Saturday, August 3, 2013

...

i really feel like ive hit rock bottom.

dc was supposed to be a whole new start- new career, new opportunities, new life.  .  instead, in the face of neverending economic recession, i've decided to take my seven years of education and start my own business.  except even that is moving slow as molasses.  there are too many people to count on, and when one mysteriously stops, the whole process screeches to a halt.  i miss when i literally controlled every aspect of my work.  i don't miss the stress of grad school or thesis, but i miss my work ethic.  i miss my drive.  i miss not having to count on any single person.  that was nice.
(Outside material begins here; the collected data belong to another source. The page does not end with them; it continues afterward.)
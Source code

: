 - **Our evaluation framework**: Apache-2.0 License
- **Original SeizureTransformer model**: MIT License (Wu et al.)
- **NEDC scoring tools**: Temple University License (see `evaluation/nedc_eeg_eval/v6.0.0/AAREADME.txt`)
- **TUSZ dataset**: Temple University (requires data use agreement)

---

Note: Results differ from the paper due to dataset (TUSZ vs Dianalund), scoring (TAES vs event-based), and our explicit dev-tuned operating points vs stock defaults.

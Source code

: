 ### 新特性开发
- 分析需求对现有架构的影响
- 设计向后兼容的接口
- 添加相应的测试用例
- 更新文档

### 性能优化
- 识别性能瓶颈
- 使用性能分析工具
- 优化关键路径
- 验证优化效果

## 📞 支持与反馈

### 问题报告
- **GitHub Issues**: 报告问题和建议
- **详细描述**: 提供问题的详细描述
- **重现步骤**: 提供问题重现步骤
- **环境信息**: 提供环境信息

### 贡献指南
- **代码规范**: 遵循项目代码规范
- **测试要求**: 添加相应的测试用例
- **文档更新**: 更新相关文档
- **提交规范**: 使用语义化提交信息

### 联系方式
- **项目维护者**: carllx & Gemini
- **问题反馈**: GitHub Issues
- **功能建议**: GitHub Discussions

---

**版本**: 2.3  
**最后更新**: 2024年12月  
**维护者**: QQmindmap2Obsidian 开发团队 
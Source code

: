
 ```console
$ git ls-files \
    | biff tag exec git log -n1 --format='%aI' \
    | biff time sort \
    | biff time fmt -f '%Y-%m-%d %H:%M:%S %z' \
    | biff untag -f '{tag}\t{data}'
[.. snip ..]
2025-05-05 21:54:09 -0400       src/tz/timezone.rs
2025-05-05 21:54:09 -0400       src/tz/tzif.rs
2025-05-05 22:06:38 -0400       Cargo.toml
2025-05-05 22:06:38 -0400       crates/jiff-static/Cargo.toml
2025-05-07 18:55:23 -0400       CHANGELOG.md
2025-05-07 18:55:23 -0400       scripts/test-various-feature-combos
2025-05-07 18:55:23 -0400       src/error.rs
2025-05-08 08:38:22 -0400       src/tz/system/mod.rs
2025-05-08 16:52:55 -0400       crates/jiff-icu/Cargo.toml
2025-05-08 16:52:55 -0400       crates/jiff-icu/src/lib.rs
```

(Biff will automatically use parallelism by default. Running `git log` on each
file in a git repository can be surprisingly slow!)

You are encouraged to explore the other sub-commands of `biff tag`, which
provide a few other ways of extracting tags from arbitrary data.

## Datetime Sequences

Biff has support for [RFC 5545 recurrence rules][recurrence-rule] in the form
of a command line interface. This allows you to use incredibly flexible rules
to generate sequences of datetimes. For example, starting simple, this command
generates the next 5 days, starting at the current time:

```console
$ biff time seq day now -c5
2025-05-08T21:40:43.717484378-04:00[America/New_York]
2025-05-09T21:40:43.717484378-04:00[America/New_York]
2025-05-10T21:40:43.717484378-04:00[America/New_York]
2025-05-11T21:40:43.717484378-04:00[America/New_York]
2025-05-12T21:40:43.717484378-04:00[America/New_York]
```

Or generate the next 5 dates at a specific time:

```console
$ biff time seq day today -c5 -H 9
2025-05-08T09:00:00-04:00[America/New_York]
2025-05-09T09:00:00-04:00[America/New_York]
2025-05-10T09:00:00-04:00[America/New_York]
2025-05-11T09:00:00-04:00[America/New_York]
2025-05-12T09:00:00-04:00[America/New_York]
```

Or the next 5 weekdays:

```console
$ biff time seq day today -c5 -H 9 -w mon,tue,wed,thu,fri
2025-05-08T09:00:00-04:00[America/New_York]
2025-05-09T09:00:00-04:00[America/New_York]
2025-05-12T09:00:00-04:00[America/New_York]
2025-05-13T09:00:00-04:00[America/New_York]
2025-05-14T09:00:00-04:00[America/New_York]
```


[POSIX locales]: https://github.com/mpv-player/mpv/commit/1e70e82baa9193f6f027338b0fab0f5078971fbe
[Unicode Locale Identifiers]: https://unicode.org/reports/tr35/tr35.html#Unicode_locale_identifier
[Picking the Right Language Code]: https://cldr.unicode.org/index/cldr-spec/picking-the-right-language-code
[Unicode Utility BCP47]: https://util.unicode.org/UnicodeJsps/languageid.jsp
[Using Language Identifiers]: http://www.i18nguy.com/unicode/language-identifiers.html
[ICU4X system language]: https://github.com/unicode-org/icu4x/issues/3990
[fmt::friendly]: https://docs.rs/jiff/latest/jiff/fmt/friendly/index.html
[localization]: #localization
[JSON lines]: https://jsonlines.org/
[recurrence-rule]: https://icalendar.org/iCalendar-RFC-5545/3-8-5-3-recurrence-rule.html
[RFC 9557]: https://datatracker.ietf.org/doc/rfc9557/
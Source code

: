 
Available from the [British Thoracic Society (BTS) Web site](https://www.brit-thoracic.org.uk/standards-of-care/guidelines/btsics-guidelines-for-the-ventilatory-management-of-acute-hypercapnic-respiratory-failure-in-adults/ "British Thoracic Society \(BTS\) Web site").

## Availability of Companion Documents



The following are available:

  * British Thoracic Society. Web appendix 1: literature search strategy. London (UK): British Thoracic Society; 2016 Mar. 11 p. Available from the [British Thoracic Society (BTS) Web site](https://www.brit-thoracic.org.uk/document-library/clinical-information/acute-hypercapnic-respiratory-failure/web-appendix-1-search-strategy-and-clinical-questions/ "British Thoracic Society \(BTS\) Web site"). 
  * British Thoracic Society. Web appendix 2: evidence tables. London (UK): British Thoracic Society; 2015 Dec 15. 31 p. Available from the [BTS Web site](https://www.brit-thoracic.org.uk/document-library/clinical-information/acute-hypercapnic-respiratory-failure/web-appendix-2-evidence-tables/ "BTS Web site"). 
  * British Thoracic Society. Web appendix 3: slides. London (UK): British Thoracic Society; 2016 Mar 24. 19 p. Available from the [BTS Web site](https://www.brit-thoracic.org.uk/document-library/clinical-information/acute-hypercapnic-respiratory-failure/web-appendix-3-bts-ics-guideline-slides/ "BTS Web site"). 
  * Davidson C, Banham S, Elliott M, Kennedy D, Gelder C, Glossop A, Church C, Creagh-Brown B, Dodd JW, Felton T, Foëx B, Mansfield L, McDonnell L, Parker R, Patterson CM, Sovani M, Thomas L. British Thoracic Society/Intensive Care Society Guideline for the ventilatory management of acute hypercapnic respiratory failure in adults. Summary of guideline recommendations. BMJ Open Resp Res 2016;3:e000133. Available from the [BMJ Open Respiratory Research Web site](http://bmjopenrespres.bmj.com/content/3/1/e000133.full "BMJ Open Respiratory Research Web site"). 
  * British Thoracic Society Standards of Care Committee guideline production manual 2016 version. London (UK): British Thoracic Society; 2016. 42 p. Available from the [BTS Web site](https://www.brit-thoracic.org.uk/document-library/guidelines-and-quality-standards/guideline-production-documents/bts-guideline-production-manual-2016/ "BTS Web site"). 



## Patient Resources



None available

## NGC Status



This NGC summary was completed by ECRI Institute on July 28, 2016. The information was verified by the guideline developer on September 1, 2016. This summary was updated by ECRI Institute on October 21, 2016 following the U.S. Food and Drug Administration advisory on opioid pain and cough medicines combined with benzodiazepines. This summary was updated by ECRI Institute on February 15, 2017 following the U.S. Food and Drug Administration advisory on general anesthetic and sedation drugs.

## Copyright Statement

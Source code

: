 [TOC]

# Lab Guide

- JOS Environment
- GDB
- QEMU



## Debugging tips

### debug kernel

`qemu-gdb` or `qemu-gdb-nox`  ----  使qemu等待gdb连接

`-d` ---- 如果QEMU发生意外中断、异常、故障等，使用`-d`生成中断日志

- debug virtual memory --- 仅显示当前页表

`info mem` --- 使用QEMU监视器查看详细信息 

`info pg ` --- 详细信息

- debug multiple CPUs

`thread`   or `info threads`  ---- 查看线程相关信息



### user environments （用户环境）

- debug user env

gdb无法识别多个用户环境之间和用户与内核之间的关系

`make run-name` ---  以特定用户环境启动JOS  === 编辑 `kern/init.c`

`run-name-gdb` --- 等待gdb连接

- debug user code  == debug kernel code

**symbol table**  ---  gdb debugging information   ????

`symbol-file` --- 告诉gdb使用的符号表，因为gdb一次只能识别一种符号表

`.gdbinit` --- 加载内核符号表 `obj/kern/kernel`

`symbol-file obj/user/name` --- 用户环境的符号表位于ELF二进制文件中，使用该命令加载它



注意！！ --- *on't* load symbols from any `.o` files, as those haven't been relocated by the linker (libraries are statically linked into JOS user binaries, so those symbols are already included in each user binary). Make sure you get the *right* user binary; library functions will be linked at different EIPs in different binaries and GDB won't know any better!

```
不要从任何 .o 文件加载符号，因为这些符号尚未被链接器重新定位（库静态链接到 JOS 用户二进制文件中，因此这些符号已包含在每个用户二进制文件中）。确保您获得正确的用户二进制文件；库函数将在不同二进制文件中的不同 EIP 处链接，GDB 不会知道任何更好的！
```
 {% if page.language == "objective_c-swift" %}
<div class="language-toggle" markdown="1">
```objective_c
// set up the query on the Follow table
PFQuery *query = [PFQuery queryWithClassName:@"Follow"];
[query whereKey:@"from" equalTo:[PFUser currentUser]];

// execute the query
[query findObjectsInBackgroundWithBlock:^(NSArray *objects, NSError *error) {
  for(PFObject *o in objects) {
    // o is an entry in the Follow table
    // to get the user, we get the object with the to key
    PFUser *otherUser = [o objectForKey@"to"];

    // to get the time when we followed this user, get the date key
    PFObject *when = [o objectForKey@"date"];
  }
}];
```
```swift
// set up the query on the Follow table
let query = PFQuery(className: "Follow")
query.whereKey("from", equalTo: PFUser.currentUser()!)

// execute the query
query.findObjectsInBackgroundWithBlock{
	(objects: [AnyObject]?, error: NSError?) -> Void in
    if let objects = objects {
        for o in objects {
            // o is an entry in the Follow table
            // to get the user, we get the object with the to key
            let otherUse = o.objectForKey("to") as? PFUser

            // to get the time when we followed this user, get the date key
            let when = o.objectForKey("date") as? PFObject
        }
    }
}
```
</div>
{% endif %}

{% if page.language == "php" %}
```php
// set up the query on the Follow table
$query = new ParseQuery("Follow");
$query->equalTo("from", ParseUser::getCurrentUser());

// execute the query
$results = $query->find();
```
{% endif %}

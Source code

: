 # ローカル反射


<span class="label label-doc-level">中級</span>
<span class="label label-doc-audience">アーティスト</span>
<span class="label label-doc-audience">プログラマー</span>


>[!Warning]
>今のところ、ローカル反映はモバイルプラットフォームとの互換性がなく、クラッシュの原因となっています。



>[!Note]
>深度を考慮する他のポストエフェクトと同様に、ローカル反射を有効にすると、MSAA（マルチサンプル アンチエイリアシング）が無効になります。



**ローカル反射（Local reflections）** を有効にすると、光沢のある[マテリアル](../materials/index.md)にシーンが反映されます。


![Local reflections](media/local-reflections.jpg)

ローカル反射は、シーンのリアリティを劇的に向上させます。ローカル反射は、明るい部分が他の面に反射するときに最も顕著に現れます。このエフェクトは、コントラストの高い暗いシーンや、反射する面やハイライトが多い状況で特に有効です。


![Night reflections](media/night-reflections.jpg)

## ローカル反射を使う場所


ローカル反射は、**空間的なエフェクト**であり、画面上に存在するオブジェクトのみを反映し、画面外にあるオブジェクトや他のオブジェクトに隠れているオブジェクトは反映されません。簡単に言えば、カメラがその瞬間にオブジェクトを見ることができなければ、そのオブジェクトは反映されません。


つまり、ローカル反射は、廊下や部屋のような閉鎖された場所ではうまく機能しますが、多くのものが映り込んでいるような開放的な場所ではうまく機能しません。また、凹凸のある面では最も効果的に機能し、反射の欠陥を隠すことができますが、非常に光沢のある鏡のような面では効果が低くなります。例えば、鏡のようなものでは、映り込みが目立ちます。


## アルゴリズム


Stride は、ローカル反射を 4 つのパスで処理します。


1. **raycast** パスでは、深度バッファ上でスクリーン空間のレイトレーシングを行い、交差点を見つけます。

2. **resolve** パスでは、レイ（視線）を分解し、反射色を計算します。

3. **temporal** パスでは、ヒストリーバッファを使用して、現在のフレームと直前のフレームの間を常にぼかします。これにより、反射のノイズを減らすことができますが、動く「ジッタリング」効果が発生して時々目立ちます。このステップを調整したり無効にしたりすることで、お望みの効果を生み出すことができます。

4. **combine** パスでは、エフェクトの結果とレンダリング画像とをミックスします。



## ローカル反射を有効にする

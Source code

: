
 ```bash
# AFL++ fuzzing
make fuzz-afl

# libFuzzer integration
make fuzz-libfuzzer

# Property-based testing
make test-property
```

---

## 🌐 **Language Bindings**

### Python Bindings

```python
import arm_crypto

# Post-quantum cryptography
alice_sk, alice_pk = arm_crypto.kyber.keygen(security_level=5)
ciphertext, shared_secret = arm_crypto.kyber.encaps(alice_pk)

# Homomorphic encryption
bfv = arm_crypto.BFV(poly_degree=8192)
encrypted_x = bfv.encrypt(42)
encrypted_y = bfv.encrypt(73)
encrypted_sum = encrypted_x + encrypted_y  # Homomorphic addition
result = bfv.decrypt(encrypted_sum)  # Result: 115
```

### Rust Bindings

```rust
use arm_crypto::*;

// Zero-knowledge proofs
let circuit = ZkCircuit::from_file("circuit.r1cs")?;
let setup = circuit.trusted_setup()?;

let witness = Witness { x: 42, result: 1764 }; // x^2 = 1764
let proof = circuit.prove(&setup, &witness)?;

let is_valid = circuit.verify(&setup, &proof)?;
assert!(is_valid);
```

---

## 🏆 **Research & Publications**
i find myself longing for my old life, a life i can't have back. i lived with my closest friends and my amazing boyfriend.  we all spent a lot of time together.  they drove me nuts and i returned the favor.  but i loved them.  id like to believe everything was rosy and perfect there, but it wasn't.  outside of the safety of our old yellow house, i was still an outsider.  i think maybe...three people came to my going away dinner.  i invited close to 50 local people.  but that mattered less because i had my house.

here i have nothing.  i have a menial low low paying job.  i'm trying to be ok with this.  i like the idea of being able to travel off and on over the next year .  woo, indepedent contractor!  i don't like that i am working like 15 days in a row...but hey MONEY IS MONEY RIGHT.  besides, once this girl comes back from chicago, i give her back her route and i have...nothing again.

i dont even know where i was going with this.

sorry.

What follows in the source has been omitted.